* YOUR TASK *
Scan the entries for the word "produire". Every line that has it should be copied.

[Saved entries]
---------------

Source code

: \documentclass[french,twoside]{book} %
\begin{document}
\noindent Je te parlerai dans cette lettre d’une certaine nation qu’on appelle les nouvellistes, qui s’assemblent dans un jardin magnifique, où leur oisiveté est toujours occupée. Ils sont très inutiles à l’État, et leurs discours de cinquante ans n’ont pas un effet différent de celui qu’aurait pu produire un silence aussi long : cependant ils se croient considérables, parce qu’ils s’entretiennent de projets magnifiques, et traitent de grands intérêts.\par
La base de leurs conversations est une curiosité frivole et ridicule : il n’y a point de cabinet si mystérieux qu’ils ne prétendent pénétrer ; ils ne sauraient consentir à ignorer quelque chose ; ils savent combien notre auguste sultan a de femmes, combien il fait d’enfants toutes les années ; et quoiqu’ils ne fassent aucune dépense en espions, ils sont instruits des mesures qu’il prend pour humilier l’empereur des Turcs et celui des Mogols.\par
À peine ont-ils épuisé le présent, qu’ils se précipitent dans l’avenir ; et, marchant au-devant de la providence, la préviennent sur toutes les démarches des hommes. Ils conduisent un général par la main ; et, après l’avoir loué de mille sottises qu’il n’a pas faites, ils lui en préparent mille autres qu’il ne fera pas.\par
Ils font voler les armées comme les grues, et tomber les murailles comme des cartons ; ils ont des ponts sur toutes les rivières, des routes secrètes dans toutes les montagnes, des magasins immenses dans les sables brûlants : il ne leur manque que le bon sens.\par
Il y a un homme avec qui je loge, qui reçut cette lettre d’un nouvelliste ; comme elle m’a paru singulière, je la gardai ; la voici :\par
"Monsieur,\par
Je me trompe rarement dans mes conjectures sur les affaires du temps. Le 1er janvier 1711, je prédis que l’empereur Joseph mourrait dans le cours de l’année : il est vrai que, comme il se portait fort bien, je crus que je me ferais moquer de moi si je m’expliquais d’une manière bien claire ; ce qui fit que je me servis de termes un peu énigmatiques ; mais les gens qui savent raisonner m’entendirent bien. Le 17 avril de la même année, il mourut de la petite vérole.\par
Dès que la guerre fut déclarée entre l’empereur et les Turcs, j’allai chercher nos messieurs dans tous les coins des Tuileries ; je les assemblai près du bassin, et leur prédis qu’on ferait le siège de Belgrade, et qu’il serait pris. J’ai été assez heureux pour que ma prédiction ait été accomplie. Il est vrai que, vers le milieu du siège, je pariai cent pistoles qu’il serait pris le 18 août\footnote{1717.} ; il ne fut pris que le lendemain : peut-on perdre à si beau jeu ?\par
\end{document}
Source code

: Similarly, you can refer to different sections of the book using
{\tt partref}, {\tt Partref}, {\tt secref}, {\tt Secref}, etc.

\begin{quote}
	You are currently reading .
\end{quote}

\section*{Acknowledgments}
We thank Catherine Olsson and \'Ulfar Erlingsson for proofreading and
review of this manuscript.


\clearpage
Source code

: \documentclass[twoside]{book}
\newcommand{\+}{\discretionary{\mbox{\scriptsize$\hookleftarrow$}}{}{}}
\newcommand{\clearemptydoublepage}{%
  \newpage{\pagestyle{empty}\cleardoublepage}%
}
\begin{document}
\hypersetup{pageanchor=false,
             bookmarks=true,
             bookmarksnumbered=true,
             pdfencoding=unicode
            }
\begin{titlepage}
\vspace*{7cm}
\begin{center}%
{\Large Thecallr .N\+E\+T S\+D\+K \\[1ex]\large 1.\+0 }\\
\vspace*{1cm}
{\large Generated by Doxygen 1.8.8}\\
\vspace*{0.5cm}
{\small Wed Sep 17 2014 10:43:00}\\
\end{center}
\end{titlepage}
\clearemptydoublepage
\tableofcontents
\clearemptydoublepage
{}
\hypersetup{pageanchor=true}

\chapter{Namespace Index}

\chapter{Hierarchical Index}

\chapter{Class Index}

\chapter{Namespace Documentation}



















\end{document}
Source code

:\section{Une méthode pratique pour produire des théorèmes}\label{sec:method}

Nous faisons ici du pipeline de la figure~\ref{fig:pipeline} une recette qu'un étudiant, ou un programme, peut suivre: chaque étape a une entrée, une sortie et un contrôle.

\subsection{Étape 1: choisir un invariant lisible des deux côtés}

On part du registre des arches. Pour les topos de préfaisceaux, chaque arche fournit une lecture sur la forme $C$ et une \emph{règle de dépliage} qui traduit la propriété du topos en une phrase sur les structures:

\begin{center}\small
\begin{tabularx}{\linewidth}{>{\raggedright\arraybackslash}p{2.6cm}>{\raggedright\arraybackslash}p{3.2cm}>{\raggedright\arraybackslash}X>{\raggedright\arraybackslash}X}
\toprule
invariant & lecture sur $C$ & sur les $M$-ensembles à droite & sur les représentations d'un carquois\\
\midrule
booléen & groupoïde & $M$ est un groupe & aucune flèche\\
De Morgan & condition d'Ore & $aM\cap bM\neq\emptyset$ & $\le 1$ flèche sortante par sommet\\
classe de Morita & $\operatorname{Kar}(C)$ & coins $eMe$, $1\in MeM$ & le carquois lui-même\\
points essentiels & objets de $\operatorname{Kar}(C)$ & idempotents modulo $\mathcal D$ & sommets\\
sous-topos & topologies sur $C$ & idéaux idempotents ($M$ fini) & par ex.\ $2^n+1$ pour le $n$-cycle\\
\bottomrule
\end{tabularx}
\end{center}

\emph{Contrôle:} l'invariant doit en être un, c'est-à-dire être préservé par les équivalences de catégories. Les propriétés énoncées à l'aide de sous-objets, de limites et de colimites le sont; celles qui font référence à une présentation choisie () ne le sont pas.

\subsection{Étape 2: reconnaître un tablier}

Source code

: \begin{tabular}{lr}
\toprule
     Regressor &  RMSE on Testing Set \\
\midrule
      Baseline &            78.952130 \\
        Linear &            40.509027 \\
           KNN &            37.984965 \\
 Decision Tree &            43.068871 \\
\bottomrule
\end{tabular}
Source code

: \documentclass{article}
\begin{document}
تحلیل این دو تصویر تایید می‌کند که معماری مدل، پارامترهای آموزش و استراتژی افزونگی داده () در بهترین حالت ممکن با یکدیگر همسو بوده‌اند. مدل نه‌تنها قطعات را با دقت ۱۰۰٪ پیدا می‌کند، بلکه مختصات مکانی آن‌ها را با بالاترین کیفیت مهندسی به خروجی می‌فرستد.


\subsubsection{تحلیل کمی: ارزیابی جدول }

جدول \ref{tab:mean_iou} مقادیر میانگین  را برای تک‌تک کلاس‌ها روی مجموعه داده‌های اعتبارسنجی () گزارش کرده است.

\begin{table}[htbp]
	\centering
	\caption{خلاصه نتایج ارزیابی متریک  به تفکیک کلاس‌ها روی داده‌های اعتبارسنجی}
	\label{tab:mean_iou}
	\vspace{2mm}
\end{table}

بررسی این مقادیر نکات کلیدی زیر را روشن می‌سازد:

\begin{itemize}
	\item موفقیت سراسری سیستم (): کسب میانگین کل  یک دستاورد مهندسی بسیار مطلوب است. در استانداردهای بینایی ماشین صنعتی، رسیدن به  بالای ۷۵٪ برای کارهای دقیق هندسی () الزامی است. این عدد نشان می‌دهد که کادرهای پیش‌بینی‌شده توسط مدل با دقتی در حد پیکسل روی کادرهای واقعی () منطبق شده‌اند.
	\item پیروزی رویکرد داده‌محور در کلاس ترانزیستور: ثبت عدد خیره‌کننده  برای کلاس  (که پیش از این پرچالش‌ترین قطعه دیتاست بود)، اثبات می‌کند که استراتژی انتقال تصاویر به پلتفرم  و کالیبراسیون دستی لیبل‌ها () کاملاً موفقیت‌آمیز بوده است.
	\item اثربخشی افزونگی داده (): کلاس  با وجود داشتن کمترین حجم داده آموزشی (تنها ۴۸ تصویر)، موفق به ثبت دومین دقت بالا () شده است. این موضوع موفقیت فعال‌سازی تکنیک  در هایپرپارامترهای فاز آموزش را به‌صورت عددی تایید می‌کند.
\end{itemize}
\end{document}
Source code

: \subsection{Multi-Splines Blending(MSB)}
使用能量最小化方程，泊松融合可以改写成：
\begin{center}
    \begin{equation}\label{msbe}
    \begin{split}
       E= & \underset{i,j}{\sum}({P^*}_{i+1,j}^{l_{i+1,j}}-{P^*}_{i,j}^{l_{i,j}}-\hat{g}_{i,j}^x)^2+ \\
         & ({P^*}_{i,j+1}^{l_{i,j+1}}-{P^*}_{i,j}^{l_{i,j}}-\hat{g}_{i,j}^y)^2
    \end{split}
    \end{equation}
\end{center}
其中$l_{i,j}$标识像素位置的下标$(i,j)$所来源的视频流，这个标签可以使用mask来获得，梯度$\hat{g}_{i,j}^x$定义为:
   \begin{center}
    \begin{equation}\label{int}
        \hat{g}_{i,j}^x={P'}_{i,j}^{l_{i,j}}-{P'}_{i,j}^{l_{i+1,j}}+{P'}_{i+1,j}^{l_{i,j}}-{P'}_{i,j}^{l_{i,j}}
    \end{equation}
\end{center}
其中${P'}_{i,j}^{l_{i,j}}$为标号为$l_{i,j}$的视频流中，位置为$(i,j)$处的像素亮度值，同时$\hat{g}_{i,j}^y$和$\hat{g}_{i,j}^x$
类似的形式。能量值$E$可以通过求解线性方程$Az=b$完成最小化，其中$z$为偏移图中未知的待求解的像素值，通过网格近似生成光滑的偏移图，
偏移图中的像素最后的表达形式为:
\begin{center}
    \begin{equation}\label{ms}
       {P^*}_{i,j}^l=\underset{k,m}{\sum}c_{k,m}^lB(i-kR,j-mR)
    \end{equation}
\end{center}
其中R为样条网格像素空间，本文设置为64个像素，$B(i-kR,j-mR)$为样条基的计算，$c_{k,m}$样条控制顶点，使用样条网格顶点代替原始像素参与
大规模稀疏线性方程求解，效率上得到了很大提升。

---------------

* RESPONSE TO THIS TASK *
\noindent Je te parlerai dans cette lettre d’une certaine nation qu’on appelle les nouvellistes, qui s’assemblent dans un jardin magnifique, où leur oisiveté est toujours occupée. Ils sont très inutiles à l’État, et leurs discours de cinquante ans n’ont pas un effet différent de celui qu’aurait pu produire un silence aussi long : cependant ils se croient considérables, parce qu’ils s’entretiennent de projets magnifiques, et traitent de grands intérêts.\par
:\section{Une méthode pratique pour produire des théorèmes}\label{sec:method}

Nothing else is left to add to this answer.